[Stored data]
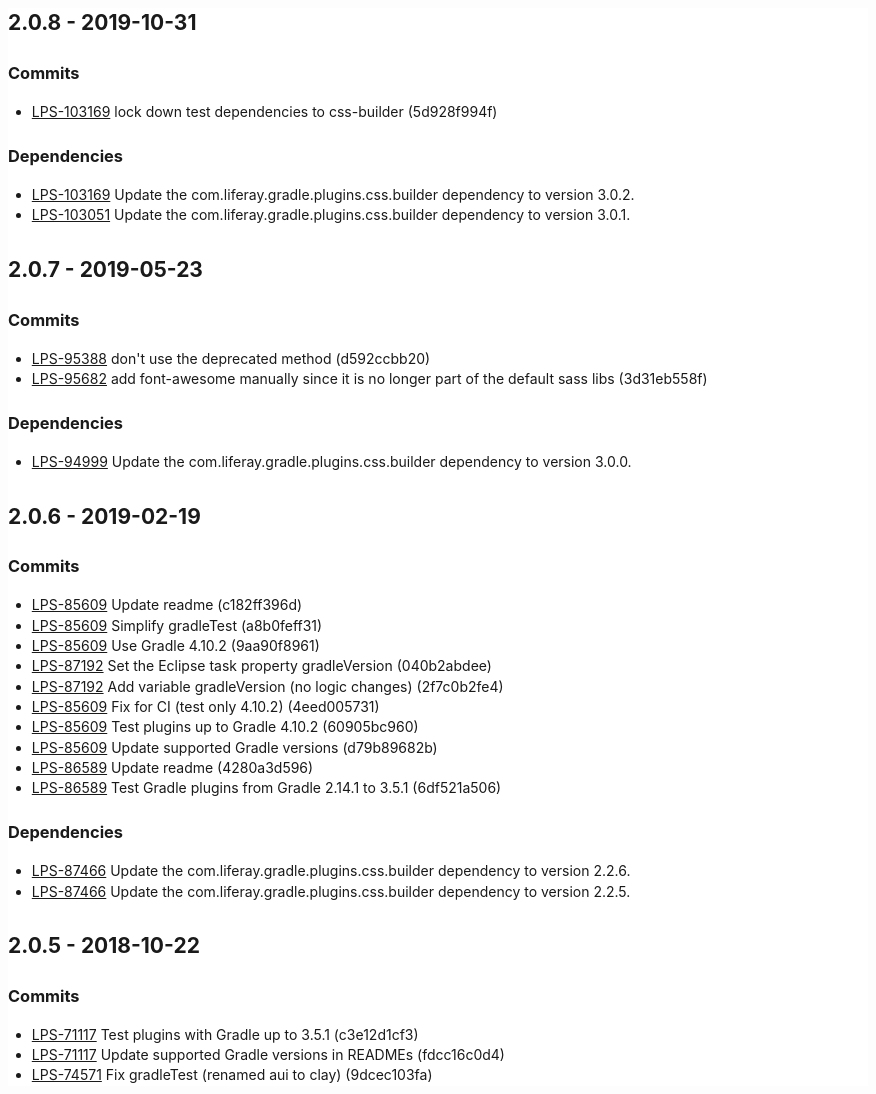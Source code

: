 ## 2.0.8 - 2019-10-31

### Commits
- [LPS-103169] lock down test dependencies to css-builder (5d928f994f)

### Dependencies
- [LPS-103169] Update the com.liferay.gradle.plugins.css.builder dependency to
version 3.0.2.
- [LPS-103051] Update the com.liferay.gradle.plugins.css.builder dependency to
version 3.0.1.

## 2.0.7 - 2019-05-23

### Commits
- [LPS-95388] don't use the deprecated method (d592ccbb20)
- [LPS-95682] add font-awesome manually since it is no longer part of the
default sass libs (3d31eb558f)

### Dependencies
- [LPS-94999] Update the com.liferay.gradle.plugins.css.builder dependency to
version 3.0.0.

## 2.0.6 - 2019-02-19

### Commits
- [LPS-85609] Update readme (c182ff396d)
- [LPS-85609] Simplify gradleTest (a8b0feff31)
- [LPS-85609] Use Gradle 4.10.2 (9aa90f8961)
- [LPS-87192] Set the Eclipse task property gradleVersion (040b2abdee)
- [LPS-87192] Add variable gradleVersion (no logic changes) (2f7c0b2fe4)
- [LPS-85609] Fix for CI (test only 4.10.2) (4eed005731)
- [LPS-85609] Test plugins up to Gradle 4.10.2 (60905bc960)
- [LPS-85609] Update supported Gradle versions (d79b89682b)
- [LPS-86589] Update readme (4280a3d596)
- [LPS-86589] Test Gradle plugins from Gradle 2.14.1 to 3.5.1 (6df521a506)

### Dependencies
- [LPS-87466] Update the com.liferay.gradle.plugins.css.builder dependency to
version 2.2.6.
- [LPS-87466] Update the com.liferay.gradle.plugins.css.builder dependency to
version 2.2.5.

## 2.0.5 - 2018-10-22

### Commits
- [LPS-71117] Test plugins with Gradle up to 3.5.1 (c3e12d1cf3)
- [LPS-71117] Update supported Gradle versions in READMEs (fdcc16c0d4)
- [LPS-74571] Fix gradleTest (renamed aui to clay) (9dcec103fa)


[LPS-66396]: https://issues.liferay.com/browse/LPS-66396
[LPS-66709]: https://issues.liferay.com/browse/LPS-66709
[LPS-67573]: https://issues.liferay.com/browse/LPS-67573
[LPS-69223]: https://issues.liferay.com/browse/LPS-69223
[LPS-69259]: https://issues.liferay.com/browse/LPS-69259
[LPS-70060]: https://issues.liferay.com/browse/LPS-70060
[LPS-70677]: https://issues.liferay.com/browse/LPS-70677
[LPS-71117]: https://issues.liferay.com/browse/LPS-71117
[LPS-72367]: https://issues.liferay.com/browse/LPS-72367
[LPS-73495]: https://issues.liferay.com/browse/LPS-73495
[LPS-74126]: https://issues.liferay.com/browse/LPS-74126
[LPS-74315]: https://issues.liferay.com/browse/LPS-74315
[LPS-74426]: https://issues.liferay.com/browse/LPS-74426
[LPS-74449]: https://issues.liferay.com/browse/LPS-74449
[LPS-74571]: https://issues.liferay.com/browse/LPS-74571
[LPS-74789]: https://issues.liferay.com/browse/LPS-74789
[LPS-75589]: https://issues.liferay.com/browse/LPS-75589
[LPS-75633]: https://issues.liferay.com/browse/LPS-75633
[LPS-76475]: https://issues.liferay.com/browse/LPS-76475
[LPS-76644]: https://issues.liferay.com/browse/LPS-76644
[LPS-77425]: https://issues.liferay.com/browse/LPS-77425
[LPS-80332]: https://issues.liferay.com/browse/LPS-80332
[LPS-83755]: https://issues.liferay.com/browse/LPS-83755
[LPS-84218]: https://issues.liferay.com/browse/LPS-84218
[LPS-84473]: https://issues.liferay.com/browse/LPS-84473
[LPS-85609]: https://issues.liferay.com/browse/LPS-85609
[LPS-86581]: https://issues.liferay.com/browse/LPS-86581
[LPS-86589]: https://issues.liferay.com/browse/LPS-86589
[LPS-87192]: https://issues.liferay.com/browse/LPS-87192
[LPS-87466]: https://issues.liferay.com/browse/LPS-87466
[LPS-94999]: https://issues.liferay.com/browse/LPS-94999
[LPS-95388]: https://issues.liferay.com/browse/LPS-95388
[LPS-95682]: https://issues.liferay.com/browse/LPS-95682
[LPS-100515]: https://issues.liferay.com/browse/LPS-100515
[LPS-103051]: https://issues.liferay.com/browse/LPS-103051
[LPS-103169]: https://issues.liferay.com/browse/LPS-103169
[LPS-104028]: https://issues.liferay.com/browse/LPS-104028
[LPS-105380]: https://issues.liferay.com/browse/LPS-105380
[LPS-106149]: https://issues.liferay.com/browse/LPS-106149
[LPS-109055]: https://issues.liferay.com/browse/LPS-109055
[LPS-109374]: https://issues.liferay.com/browse/LPS-109374
[LPS-111291]: https://issues.liferay.com/browse/LPS-111291
[LPS-112922]: https://issues.liferay.com/browse/LPS-112922
[LPS-122393]: https://issues.liferay.com/browse/LPS-122393
[LRDOCS-4129]: https://issues.liferay.com/browse/LRDOCS-4129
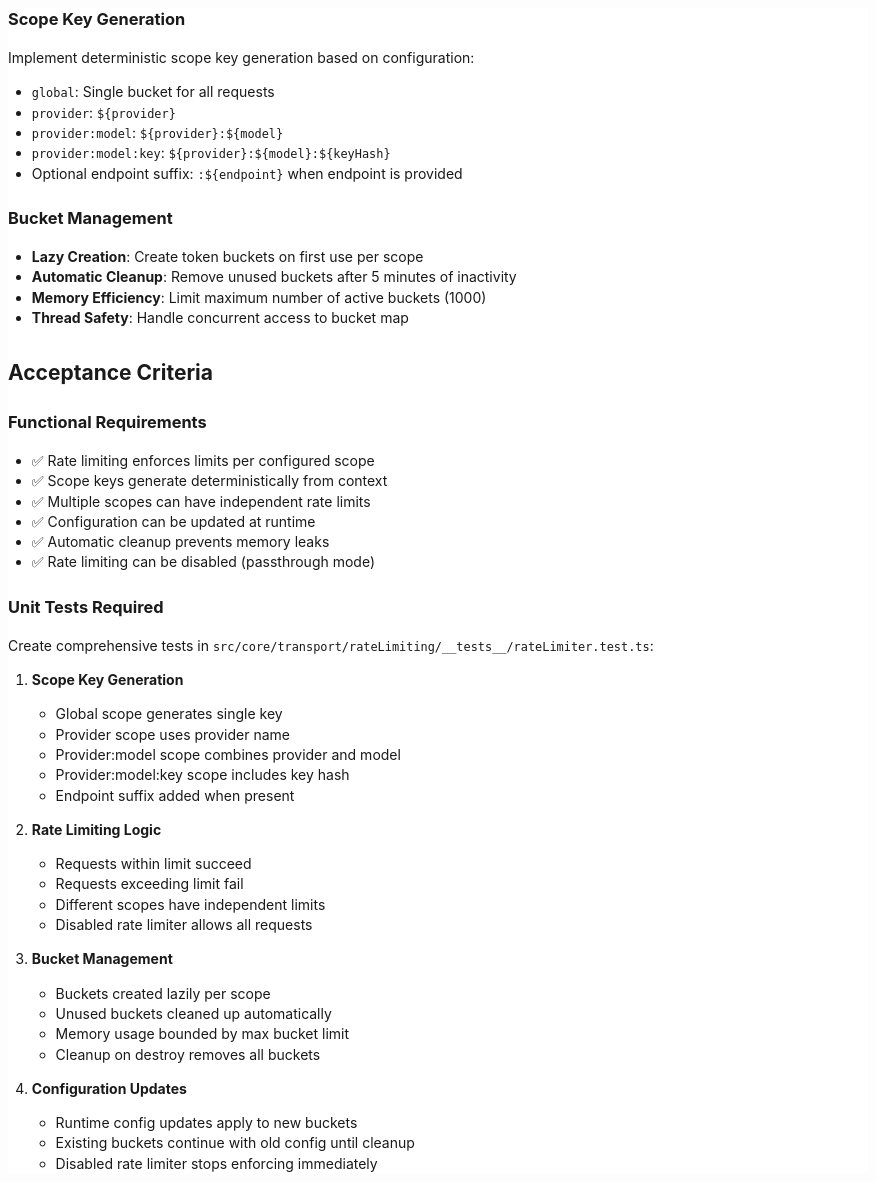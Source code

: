 ### Scope Key Generation

Implement deterministic scope key generation based on configuration:

- `global`: Single bucket for all requests
- `provider`: `${provider}`
- `provider:model`: `${provider}:${model}`
- `provider:model:key`: `${provider}:${model}:${keyHash}`
- Optional endpoint suffix: `:${endpoint}` when endpoint is provided

### Bucket Management

- **Lazy Creation**: Create token buckets on first use per scope
- **Automatic Cleanup**: Remove unused buckets after 5 minutes of inactivity
- **Memory Efficiency**: Limit maximum number of active buckets (1000)
- **Thread Safety**: Handle concurrent access to bucket map

## Acceptance Criteria

### Functional Requirements

- ✅ Rate limiting enforces limits per configured scope
- ✅ Scope keys generate deterministically from context
- ✅ Multiple scopes can have independent rate limits
- ✅ Configuration can be updated at runtime
- ✅ Automatic cleanup prevents memory leaks
- ✅ Rate limiting can be disabled (passthrough mode)

### Unit Tests Required

Create comprehensive tests in `src/core/transport/rateLimiting/__tests__/rateLimiter.test.ts`:

1. **Scope Key Generation**
   - Global scope generates single key
   - Provider scope uses provider name
   - Provider:model scope combines provider and model
   - Provider:model:key scope includes key hash
   - Endpoint suffix added when present

2. **Rate Limiting Logic**
   - Requests within limit succeed
   - Requests exceeding limit fail
   - Different scopes have independent limits
   - Disabled rate limiter allows all requests

3. **Bucket Management**
   - Buckets created lazily per scope
   - Unused buckets cleaned up automatically
   - Memory usage bounded by max bucket limit
   - Cleanup on destroy removes all buckets

4. **Configuration Updates**
   - Runtime config updates apply to new buckets
   - Existing buckets continue with old config until cleanup
   - Disabled rate limiter stops enforcing immediately
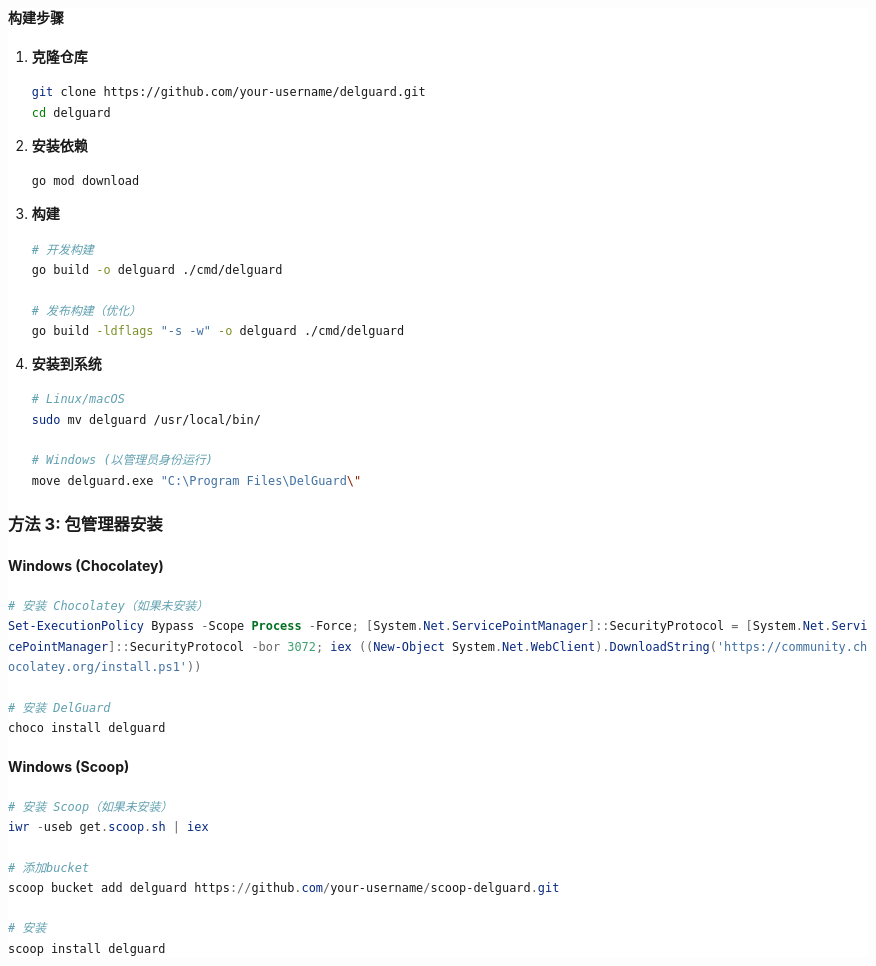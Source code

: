 #### 构建步骤

1. **克隆仓库**
   ```bash
   git clone https://github.com/your-username/delguard.git
   cd delguard
   ```

2. **安装依赖**
   ```bash
   go mod download
   ```

3. **构建**
   ```bash
   # 开发构建
   go build -o delguard ./cmd/delguard
   
   # 发布构建（优化）
   go build -ldflags "-s -w" -o delguard ./cmd/delguard
   ```

4. **安装到系统**
   ```bash
   # Linux/macOS
   sudo mv delguard /usr/local/bin/
   
   # Windows (以管理员身份运行)
   move delguard.exe "C:\Program Files\DelGuard\"
   ```

### 方法 3: 包管理器安装

#### Windows (Chocolatey)
```powershell
# 安装 Chocolatey（如果未安装）
Set-ExecutionPolicy Bypass -Scope Process -Force; [System.Net.ServicePointManager]::SecurityProtocol = [System.Net.ServicePointManager]::SecurityProtocol -bor 3072; iex ((New-Object System.Net.WebClient).DownloadString('https://community.chocolatey.org/install.ps1'))

# 安装 DelGuard
choco install delguard
```

#### Windows (Scoop)
```powershell
# 安装 Scoop（如果未安装）
iwr -useb get.scoop.sh | iex

# 添加bucket
scoop bucket add delguard https://github.com/your-username/scoop-delguard.git

# 安装
scoop install delguard
```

> [DIRECTIONS] Could you transcribe the entries above word for word, from the line with "1. **克隆仓库**" down to the line with "#### Windows (Scoop)", keeping both?

> [ANSWER SPACE]
1. **克隆仓库**
   ```bash
   git clone https://github.com/your-username/delguard.git
   cd delguard
   ```

2. **安装依赖**
   ```bash
   go mod download
   ```

3. **构建**
   ```bash
   # 开发构建
   go build -o delguard ./cmd/delguard
   
   # 发布构建（优化）
   go build -ldflags "-s -w" -o delguard ./cmd/delguard
   ```

4. **安装到系统**
   ```bash
   # Linux/macOS
   sudo mv delguard /usr/local/bin/
   
   # Windows (以管理员身份运行)
   move delguard.exe "C:\Program Files\DelGuard\"
   ```

### 方法 3: 包管理器安装

#### Windows (Chocolatey)
```powershell
# 安装 Chocolatey（如果未安装）
Set-ExecutionPolicy Bypass -Scope Process -Force; [System.Net.ServicePointManager]::SecurityProtocol = [System.Net.ServicePointManager]::SecurityProtocol -bor 3072; iex ((New-Object System.Net.WebClient).DownloadString('https://community.chocolatey.org/install.ps1'))

# 安装 DelGuard
choco install delguard
```

#### Windows (Scoop)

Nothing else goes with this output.